La spinta allora parte dal basso, da sette associazioni (Osservatorio interreligioso sulle violenze contro le donne, Donne per la Chiesa, Noi siamo Chiesa, Rete L’Abuso, Comitato vittime e famiglie, Voices of Faith, Comité de la Jupe) e due riviste (Adista e Left) che decidono di muoversi su tre fronti: ecclesiale, politico e dell’informazione. Alla Chiesa italiana viene chiesto di avviare una commissione indipendente sugli abusi sessuali commessi dal clero. Lo Stato è invitato a rimuovere tutti quegli ostacoli che impediscono lo svolgimento dei processi e il Parlamento sollecitato a valutare la possibilità di costituire una specifica commissione di inchiesta. E venerdì 18 febbraio verrà messo online, dal settimanale Left, un database che, anche grazie alle informazione raccolte negli anni dall’associazione di vittime “L’Abuso”, documenta i casi di violenza su minori nella Chiesa cattolica italiana.

«Chiediamo che la Cei affidi quanto prima ad una commissione indipendente un’indagine sugli abusi compiuti all’interno della Chiesa – spiega Paola Lazzarini, presidente di Donne per la Chiesa -. Chiediamo che a guidarla sia persona di specchiata integrità e indipendenza dalle parti interessate. E chiediamo che sia un’indagine che veda uniti gli sforzi di diverse e altissime professionalità e che utilizzi contemporaneamente metodi qualitativi, quantitativi, di analisi documentale, per i quali è necessario che siano aperti tutti gli archivi di diocesi, conventi, monasteri, e anche aprendo canali nuovi di ricezione per l’ascolto delle vittime».

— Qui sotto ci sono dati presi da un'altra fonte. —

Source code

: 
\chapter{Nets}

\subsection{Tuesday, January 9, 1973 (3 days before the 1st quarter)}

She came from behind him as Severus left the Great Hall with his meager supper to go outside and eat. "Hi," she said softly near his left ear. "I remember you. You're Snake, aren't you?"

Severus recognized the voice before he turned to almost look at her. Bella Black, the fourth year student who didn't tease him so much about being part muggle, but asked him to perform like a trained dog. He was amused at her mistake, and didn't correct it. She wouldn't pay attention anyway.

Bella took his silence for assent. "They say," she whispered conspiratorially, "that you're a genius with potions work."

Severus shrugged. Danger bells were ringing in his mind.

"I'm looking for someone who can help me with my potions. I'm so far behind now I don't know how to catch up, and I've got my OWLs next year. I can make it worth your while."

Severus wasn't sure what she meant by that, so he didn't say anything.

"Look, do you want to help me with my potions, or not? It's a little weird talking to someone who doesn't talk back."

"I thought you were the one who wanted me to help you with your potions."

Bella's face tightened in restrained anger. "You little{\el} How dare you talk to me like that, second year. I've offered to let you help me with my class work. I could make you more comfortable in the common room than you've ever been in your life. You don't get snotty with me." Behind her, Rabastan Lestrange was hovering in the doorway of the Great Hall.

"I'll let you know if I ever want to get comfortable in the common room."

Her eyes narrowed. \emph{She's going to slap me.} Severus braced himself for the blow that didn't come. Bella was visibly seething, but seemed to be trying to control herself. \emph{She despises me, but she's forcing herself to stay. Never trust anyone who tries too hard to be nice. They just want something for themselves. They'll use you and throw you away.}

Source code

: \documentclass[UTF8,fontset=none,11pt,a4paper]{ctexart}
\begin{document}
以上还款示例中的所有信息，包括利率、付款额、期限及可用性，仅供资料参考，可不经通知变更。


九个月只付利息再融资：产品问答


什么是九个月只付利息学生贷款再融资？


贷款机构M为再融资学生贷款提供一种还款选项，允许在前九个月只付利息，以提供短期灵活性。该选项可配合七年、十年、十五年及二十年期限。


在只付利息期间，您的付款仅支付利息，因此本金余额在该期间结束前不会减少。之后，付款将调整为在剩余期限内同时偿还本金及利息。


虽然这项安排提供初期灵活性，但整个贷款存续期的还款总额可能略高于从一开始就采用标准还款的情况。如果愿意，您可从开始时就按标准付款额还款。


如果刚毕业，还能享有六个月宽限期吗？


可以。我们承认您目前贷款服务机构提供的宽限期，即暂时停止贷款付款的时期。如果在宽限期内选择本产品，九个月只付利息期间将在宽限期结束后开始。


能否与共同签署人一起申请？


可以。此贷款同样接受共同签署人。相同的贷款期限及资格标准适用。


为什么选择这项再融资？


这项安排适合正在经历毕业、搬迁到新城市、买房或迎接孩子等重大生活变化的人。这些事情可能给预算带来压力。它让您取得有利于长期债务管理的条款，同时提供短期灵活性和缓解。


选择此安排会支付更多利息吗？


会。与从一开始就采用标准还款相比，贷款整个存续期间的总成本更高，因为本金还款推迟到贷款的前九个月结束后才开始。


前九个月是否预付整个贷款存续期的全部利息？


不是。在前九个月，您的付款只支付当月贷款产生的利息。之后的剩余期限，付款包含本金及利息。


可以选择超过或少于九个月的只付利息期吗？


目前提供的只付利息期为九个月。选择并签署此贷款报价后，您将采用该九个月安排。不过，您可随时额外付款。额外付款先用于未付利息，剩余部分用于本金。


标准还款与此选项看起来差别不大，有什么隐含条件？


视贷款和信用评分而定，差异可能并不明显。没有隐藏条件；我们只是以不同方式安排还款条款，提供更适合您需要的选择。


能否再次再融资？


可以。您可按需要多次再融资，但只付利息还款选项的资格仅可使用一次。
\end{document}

«Serve adeguare le leggi», aggiunge Francesco Zanardi, presidente della Rete l’Abuso ed egli stesso, ad undici anni, abusato dal parroco savonese don Nello Giraudo. «Sono state avanzate istanze allo Stato e all’Onu – prosegue -, ma il numero di indagini e azioni penali della magistratura è basso: se la vittima è prescritta non scatta nessuna indagine, ma la prescrizione non è adeguata alla maturazione del trauma da parte della vittima. Si chiede al legislatore di dare la possibilità di denunciare a tutti cittadini, dal parroco, al catechista a chiunque abbia dei sospetti, sarebbe già una svolta. Bisogna poi estendere a tutti il certificato anti-pedofilia, applicandolo a tutto l’indotto del volontariato che svolge attività con minori. E attuare un programma di risarcimenti e di programmi di riabilitazione delle vittime».

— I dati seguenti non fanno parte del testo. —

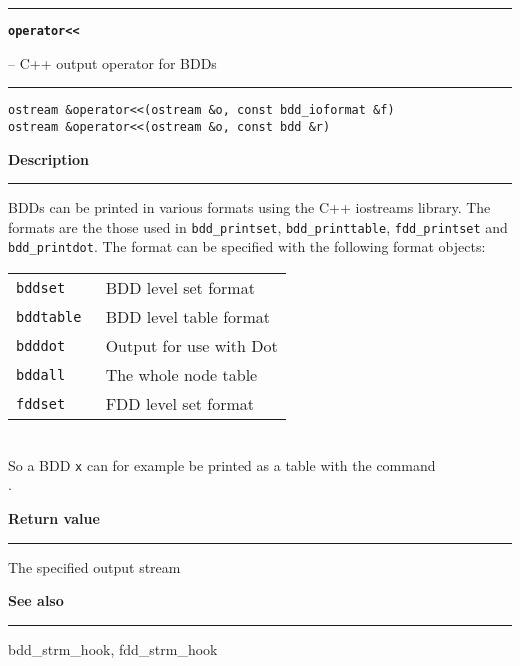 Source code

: \begin{minipage}{\textwidth}

\noindent\begin{minipage}{\textwidth}
\rule{\textwidth}{0.5mm}
{\tt\bf operator{\tt<<} }
\--- C++ output operator for BDDs  \hspace{\fill}
\\\rule[1.5ex]{\textwidth}{0.5mm}
\end{minipage}

\noindent\begin{verbatim}
ostream &operator<<(ostream &o, const bdd_ioformat &f)
ostream &operator<<(ostream &o, const bdd &r) 
\end{verbatim}

\vspace{\parsep}\noindent
{\bf Description}\\\rule[1.5ex]{\textwidth}{0.2mm}\vspace{-1.5ex}\setlength{\parindent}{1em}
BDDs can be printed in various formats using the C++ iostreams
           library. The formats are the those used in {\tt bdd\_printset},
	   {\tt bdd\_printtable}, {\tt fdd\_printset} and {\tt bdd\_printdot}.
	   The format can be specified with the following format objects:
	   \begin{tabular}{ll}\\
	     {\tt bddset } & BDD level set format \\
	     {\tt bddtable } & BDD level table format \\
	     {\tt bdddot }   & Output for use with Dot \\
	     {\tt bddall }   & The whole node table \\
	     {\tt fddset }   & FDD level set format \\
	   \end{tabular}\\

	   \noindent
	   So a BDD {\tt x} can for example be printed as a table with the
	   command\\

	   .
	   

\setlength{\parindent}{0em}\vspace{\parsep}\vspace{\baselineskip}\noindent
{\bf Return value}\\\rule[1.5ex]{\textwidth}{0.2mm}\vspace{-1.5ex}
The specified output stream 

\vspace{\parsep}\vspace{\baselineskip}\noindent
{\bf See also}\\\rule[1.5ex]{\textwidth}{0.2mm}\vspace{-1.5ex}
bdd\_strm\_hook, fdd\_strm\_hook 
\end{minipage}
\vspace{8ex}
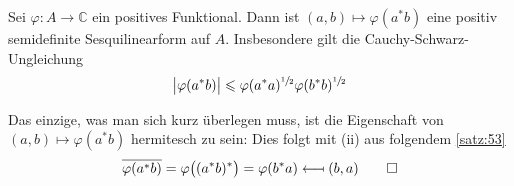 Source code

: \begin{proposition}[{name=[positive Sesquilinearformen aus positiven Funktionalen]}]
	Sei $\varphi \colon A \to \mathbb{C}$ ein positives Funktional. Dann ist $(a,b) \mapsto \varphi(a^*b)$ eine positiv semidefinite Sesquilinearform auf $A$.
	Insbesondere gilt die Cauchy-Schwarz-Ungleichung 
	\[
		\abs[\big]{\varphi(a^*b)} \le \varphi(a^*a)^{\sfrac{1}{2}}\varphi(b^*b)^{\sfrac{1}{2}}
	\]
\end{proposition}
\begin{beweis}
	Das einzige, was man sich kurz überlegen muss, ist die Eigenschaft von $(a,b) \mapsto \varphi(a^*b)$ hermitesch zu sein: Dies folgt mit (ii) aus folgendem \autoref{satz:53}
	\[
		\overline{\varphi (a^* b)} = \varphi \enbrace[\big]{(a^*b)^*} = \varphi(b^*a) \mathrel{\reflectbox{\ensuremath{\longmapsto}}} (b,a) \qedhere
	\]
\end{beweis}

A differenza di molti Paesi nel mondo – aggiunge Ludovica Eugenio, responsabile dell’agenzia di informazioni Adista – dove si è intervenuti in modo efficace con inchieste e commissioni d’indagine indipendenti, che hanno fornito il quadro «di un fenomeno che sempre più ha rivelato il proprio carattere sistemico, che affonda le proprie radici nella cultura clericale, in una malintesa immagine del clero come ceto sacro e intoccabile, nel tentativo della gerarchia di proteggere l’istituzione a scapito delle vittime, la cui vita è stata spesso devastata in modo irreversibile», in Italia «la Chiesa e le istituzioni laiche non hanno mai voluto realizzare un’inchiesta su scala nazionale per far luce su un fenomeno criminale che si sa ampiamente diffuso in tutta la Penisola. Non è stata intrapresa finora nessuna iniziativa di indagine e ricerca indipendente che potesse fornire dati oggettivi, primo passo verso una prassi di giustizia cui hanno diritto in primo luogo le vittime e le loro famiglie, ma anche i membri della comunità cristiana, i cittadini e le cittadine». Il coordinamento contro gli abusi nella Chiesa cattolica in Italia «vuole essere uno strumento di pressione e di espressione della volontà di contribuire ad abbattere il muro di omertà che ha protetto finora i responsabili diretti e indiretti degli abusi e ha favorito l’invisibilità delle vittime».